Em março, por exemplo, Janja participou online do lançamento do programa Elas por Elas, que prepara mulheres para serem candidatas. Três mil mulheres compareceram ao evento. Em dezembro, ela esteve na conferência eleitoral da legenda. Os compromissos dependem de uma brecha na agenda. Além de estar sempre ao lado do presidente Lula nas atividades no País e nas viagens exterior, Janja tem ingerência sobre a comunicação e outras áreas do governo, com apoio do marido.
Autonomia
Numa entrevista em abril, sobre a atuação das esposas de chefes do Executivo na América Latina, ela disse que seu papel no governo é de articuladora e que o presidente dá “total autonomia” para que possa exercer o que quiser.
O presidente deixa claro querer mais exposição para a mulher. Na quinta-feira, disse que Janja será sua representante na abertura da Olimpíada de Paris, no dia 26. No fim de junho, já a havia convocado para apresentar o ComunicaBR, uma plataforma da Secretaria de Comunicação Social (Secom).
“Com a saída de Paulo Pimenta da Secom para assumir o Ministério para a Reconstrução do Rio Grande do Sul, Janja acabou tendo muita ascendência sobre a secretaria. Isso gera uma polêmica, porque ela está ocupando lugares de pessoas com mais legitimidade para falar sobre esses temas, uma vez que existem especialistas dentro da esfera de influência do PT em estratégia digital, comunicação”, avalia a cientista política Mayra Goulart, coordenadora do Laboratório de Partidos, Eleições e Política Comparada da UFRJ.

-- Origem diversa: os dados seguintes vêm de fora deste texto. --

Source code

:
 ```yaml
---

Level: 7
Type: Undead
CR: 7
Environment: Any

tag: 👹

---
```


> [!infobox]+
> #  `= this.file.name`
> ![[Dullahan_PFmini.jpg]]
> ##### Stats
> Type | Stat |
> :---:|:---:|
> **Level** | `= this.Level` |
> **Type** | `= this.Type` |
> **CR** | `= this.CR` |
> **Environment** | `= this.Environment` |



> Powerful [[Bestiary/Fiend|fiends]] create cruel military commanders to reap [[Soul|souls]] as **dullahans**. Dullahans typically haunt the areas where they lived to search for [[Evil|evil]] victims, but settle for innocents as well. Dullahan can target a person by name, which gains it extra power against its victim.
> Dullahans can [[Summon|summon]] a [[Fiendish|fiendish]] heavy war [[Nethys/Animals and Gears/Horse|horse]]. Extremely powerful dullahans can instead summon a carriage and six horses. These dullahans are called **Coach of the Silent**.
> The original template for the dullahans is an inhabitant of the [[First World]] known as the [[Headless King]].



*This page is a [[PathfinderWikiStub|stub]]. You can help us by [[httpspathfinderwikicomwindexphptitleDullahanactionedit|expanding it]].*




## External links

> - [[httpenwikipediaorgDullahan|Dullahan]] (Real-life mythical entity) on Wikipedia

Paulo Pimenta não deve voltar ao cargo de ministro da Secretaria de Comunicação e o setor tem o comando interino de Laércio Portela, de perfil mais reservado, sobre o qual o entendimento político é de que Janja pode se impor ainda mais.
Mayra Goulart chama atenção para a atuação da primeira-dama nas redes sociais, diretamente envolvida na divulgação de ações da gestão Lula 3. “A área digital foi onde Janja mais agiu na campanha e, de alguma maneira, com aqueles vídeos que mostravam um pouco da vida privada deles, ela atualizou, rejuvenesceu a figura do Lula nas redes sociais. Só que isso é diferente de você ter uma expertise em redes sociais. E essa é a crítica de quem está dentro desse campo e vê ela tendo muita ascendência sobre a Secom”, afirma Goulart.

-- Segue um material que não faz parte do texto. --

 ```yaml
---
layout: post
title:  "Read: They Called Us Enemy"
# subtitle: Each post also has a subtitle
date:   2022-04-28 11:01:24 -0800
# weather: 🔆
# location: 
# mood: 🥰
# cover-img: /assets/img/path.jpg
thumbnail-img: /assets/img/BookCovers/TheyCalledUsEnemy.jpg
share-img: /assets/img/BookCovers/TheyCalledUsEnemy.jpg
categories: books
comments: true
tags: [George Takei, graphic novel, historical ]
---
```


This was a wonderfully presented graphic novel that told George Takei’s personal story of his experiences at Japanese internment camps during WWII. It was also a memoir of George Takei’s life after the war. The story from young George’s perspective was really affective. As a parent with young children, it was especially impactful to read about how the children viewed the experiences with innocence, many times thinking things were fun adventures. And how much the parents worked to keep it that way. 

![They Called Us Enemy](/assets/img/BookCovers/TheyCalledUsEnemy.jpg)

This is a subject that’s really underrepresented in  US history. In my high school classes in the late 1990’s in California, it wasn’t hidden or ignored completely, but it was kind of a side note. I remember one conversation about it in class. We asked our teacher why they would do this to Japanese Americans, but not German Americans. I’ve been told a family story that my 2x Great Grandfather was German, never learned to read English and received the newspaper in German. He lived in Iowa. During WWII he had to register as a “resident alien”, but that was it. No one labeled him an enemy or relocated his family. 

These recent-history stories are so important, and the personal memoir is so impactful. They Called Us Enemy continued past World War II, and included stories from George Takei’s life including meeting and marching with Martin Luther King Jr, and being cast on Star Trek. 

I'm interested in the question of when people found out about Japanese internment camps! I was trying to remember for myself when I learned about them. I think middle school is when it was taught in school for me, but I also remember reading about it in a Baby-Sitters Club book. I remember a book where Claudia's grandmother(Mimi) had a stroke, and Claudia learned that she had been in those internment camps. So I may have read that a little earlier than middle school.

Basta olhar as imagens postadas e suas declarações, para perceber que é explícito o prazer da primeira-dama com as vestes de personalidade política em evidência. Ela não é novata nesse ambiente. Já exerceu cargos políticos e tem bandeiras. Nas atividades com as mulheres do PT, por exemplo, sua participação tem duas linhas recorrentes: a necessidade de as mulheres disputarem eleições para ter mais presença na política e o debate da violência política de gênero.
Inelegível
Janja só não disputou cargos eletivos e, por ora, a possibilidade não está no radar, porque a legislação eleitoral não permite. São considerados inelegíveis, no território de jurisdição do titular, o cônjuge e os parentes consanguíneos ou afins, até o segundo grau ou por adoção. No caso do presidente, a jurisdição inclui todo o País.

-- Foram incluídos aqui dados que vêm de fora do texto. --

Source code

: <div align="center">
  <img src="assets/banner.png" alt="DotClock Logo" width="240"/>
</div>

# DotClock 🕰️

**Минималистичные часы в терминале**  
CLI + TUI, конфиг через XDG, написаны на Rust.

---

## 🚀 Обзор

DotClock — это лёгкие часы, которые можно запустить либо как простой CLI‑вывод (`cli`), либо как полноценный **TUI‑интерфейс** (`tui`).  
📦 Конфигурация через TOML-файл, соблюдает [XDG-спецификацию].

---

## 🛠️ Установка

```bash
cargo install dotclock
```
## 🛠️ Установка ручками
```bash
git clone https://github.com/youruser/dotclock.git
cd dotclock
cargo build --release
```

O advogado Luiz Fernando Casagrande, ex-coordenador-geral da Academia Brasileira de Direito Eleitoral e Político, lembra que, em 2008, quando Lula exercia seu segundo mandato presidencial, seu filho Marcos
Cláudio Lula da Silva foi candidato ao cargo de vereador em São Bernardo do Campo. “O registro foi indeferido, pois os municípios estão abarcados na circunscrição do território da União. Até o momento, permanece esse entendimento. Então Janja não poderia ser candidata”, explica Casagrande.
Dois antigos integrantes do PT falaram sob reserva com a Coluna do Estadão e avaliaram que Janja pode ter o espaço que desejar no partido. Em outra direção, porém, outros dois petistas que estão no dia a dia da legenda, disseram que seu papel não é tão relevante na sigla e sua atuação está limitada à atividade motivacional com as mulheres.